Rerender A Video - Official PyTorch Implementation

teaser

Rerender A Video: Zero-Shot Text-Guided Video-to-Video Translation
Shuai Yang, Yifan Zhou, Ziwei Liu and Chen Change Loy
in SIGGRAPH Asia 2023 Conference Proceedings
Project Page | Paper | Supplementary Video | Input Data and Video Results

Web Demo visitors

Abstract: Large text-to-image diffusion models have exhibited impressive proficiency in generating high-quality images. However, when applying these models to video domain, ensuring temporal consistency across video frames remains a formidable challenge. This paper proposes a novel zero-shot text-guided video-to-video translation framework to adapt image models to videos. The framework includes two parts: key frame translation and full video translation. The first part uses an adapted diffusion model to generate key frames, with hierarchical cross-frame constraints applied to enforce coherence in shapes, textures and colors. The second part propagates the key frames to other frames with temporal-aware patch matching and frame blending. Our framework achieves global style and local texture temporal consistency at a low cost (without re-training or optimization). The adaptation is compatible with existing image diffusion techniques, allowing our framework to take advantage of them, such as customizing a specific subject with LoRA, and introducing extra spatial guidance with ControlNet. Extensive experimental results demonstrate the effectiveness of our proposed framework over existing methods in rendering high-quality and temporally-coherent videos.

Features:

  • Temporal consistency: cross-frame constraints for low-level temporal consistency.
  • Zero-shot: no training or fine-tuning required.
  • Flexibility: compatible with off-the-shelf models (e.g., ControlNet, LoRA) for customized translation.
overview.mp4

Updates

  • [10/2023] New features: Loose cross-frame attention and FreeU.
  • [09/2023] Code is released.
  • [09/2023] Accepted to SIGGRAPH Asia 2023 Conference Proceedings!
  • [06/2023] Integrated to ๐Ÿค— Hugging Face. Enjoy the web demo!
  • [05/2023] This website is created.

TODO

  • Integrate into Diffusers.
  • Integrate FreeU into Rerender
  • Add Inference instructions in README.md.
  • Add Examples to webUI.
  • Add optional poisson fusion to the pipeline.
  • Add Installation instructions for Windows

Installation

Please make sure your installation path only contain English letters or _

  1. Clone the repository. (Don't forget --recursive. Otherwise, please run git submodule update --init --recursive)
git clone [email protected]:williamyang1991/Rerender_A_Video.git --recursive
cd Rerender_A_Video
  1. If you have installed PyTorch CUDA, you can simply set up the environment with pip.
pip install -r requirements.txt

You can also create a new conda environment from scratch.

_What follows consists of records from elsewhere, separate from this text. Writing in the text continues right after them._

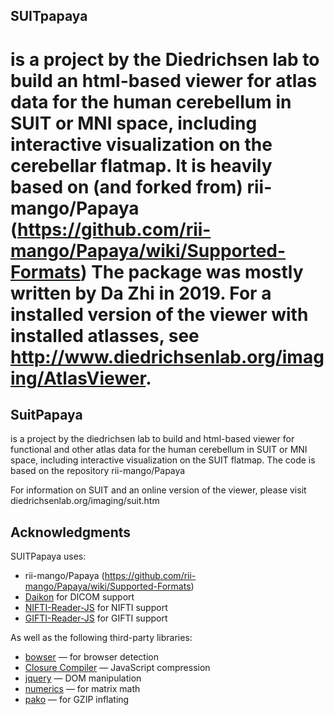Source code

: ## SUITpapaya
is a project by the Diedrichsen lab to build an html-based viewer for atlas data for the human cerebellum in SUIT or MNI space, including interactive visualization on the cerebellar flatmap. 
It is heavily based on (and forked from) rii-mango/Papaya (https://github.com/rii-mango/Papaya/wiki/Supported-Formats)
The package was mostly written by Da Zhi in 2019. For a installed version of the viewer with installed atlasses, see http://www.diedrichsenlab.org/imaging/AtlasViewer. 
=======
## SuitPapaya
is a project by the diedrichsen lab to build and html-based viewer for functional and other atlas data for the human cerebellum in SUIT or MNI space, including interactive visualization on the SUIT flatmap. 
The code is based on the repository rii-mango/Papaya

For information on SUIT and an online version of the viewer, please visit diedrichsenlab.org/imaging/suit.htm 

Acknowledgments
-----
SUITPapaya uses:
- rii-mango/Papaya (https://github.com/rii-mango/Papaya/wiki/Supported-Formats)
- [Daikon](https://github.com/rii-mango/Daikon) for DICOM support
- [NIFTI-Reader-JS](https://github.com/rii-mango/NIFTI-Reader-JS) for NIFTI support 
- [GIFTI-Reader-JS](https://github.com/rii-mango/GIFTI-Reader-JS) for GIFTI support 

As well as the following third-party libraries:
- [bowser](https://github.com/ded/bowser) &mdash; for browser detection
- [Closure Compiler](https://developers.google.com/closure/compiler/) &mdash; JavaScript compression
- [jquery](http://jquery.com/) &mdash; DOM manipulation
- [numerics](http://numericjs.com/) &mdash; for matrix math
- [pako](https://github.com/nodeca/pako) &mdash; for GZIP inflating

conda env create -f environment.yml
conda activate rerender

24GB VRAM is required. Please refer to #23 (comment) to reduce memory consumption.

  1. Run the installation script. The required models will be downloaded in ./models.
python install.py
  1. You can run the demo with rerender.py
python rerender.py --cfg config/real2sculpture.json
Installation on Windows

Before running the above 1-4 steps, you need prepare:

  1. Install CUDA
  2. Install git
  3. Install VS with Windows 10/11 SDK (for building deps/ebsynth/bin/ebsynth.exe)
  4. Here are more information. If building ebsynth fails, we provides our complied ebsynth.
๐Ÿ”ฅ๐Ÿ”ฅ๐Ÿ”ฅ Installation or Running Fails? ๐Ÿ”ฅ๐Ÿ”ฅ๐Ÿ”ฅ
  1. In case building ebsynth fails, we provides our complied ebsynth
  2. FileNotFoundError: [Errno 2] No such file or directory: 'xxxx.bin' or 'xxxx.jpg':
    • make sure your path only contains English letters or _ (#18 (comment))
    • find the code python video_blend.py ... in the error log and use it to manually run the ebsynth part, which is more stable than WebUI.
    • if some non-keyframes are generated but somes are not, rather than missing all non-keyframes in '/out_xx/', you may refer to #38 (comment)
  3. KeyError: 'dataset': upgrade Gradio to the latest version (#14 (comment), AUTOMATIC1111/stable-diffusion-webui#11855)
  4. Error when processing videos: manually install ffmpeg (#19 (comment), #29 (comment))
  5. ERR_ADDRESS_INVALID Cannot open the webUI in browser: replace 0.0.0.0 with 127.0.0.1 in webUI.py (#19 (comment))
  6. CUDA out of memory:
    • Using xformers (#23 (comment))
    • Set "use_limit_device_resolution" to true in the config to resize the video according to your VRAM (#79). An example config config/van_gogh_man_dynamic_resolution.json is provided.
  7. AttributeError: module 'keras.backend' has no attribute 'is_tensor': update einops (#26 (comment))
  8. IndexError: list index out of range: use the original DDIM steps of 20 (#30 (comment))
  9. One-click installation #99

(1) Inference

WebUI (recommended)

python webUI.py

The Gradio app also allows you to flexibly change the inference options. Just try it for more details. (For WebUI, you need to download revAnimated_v11 and realisticVisionV20_v20 to ./models/ after Installation)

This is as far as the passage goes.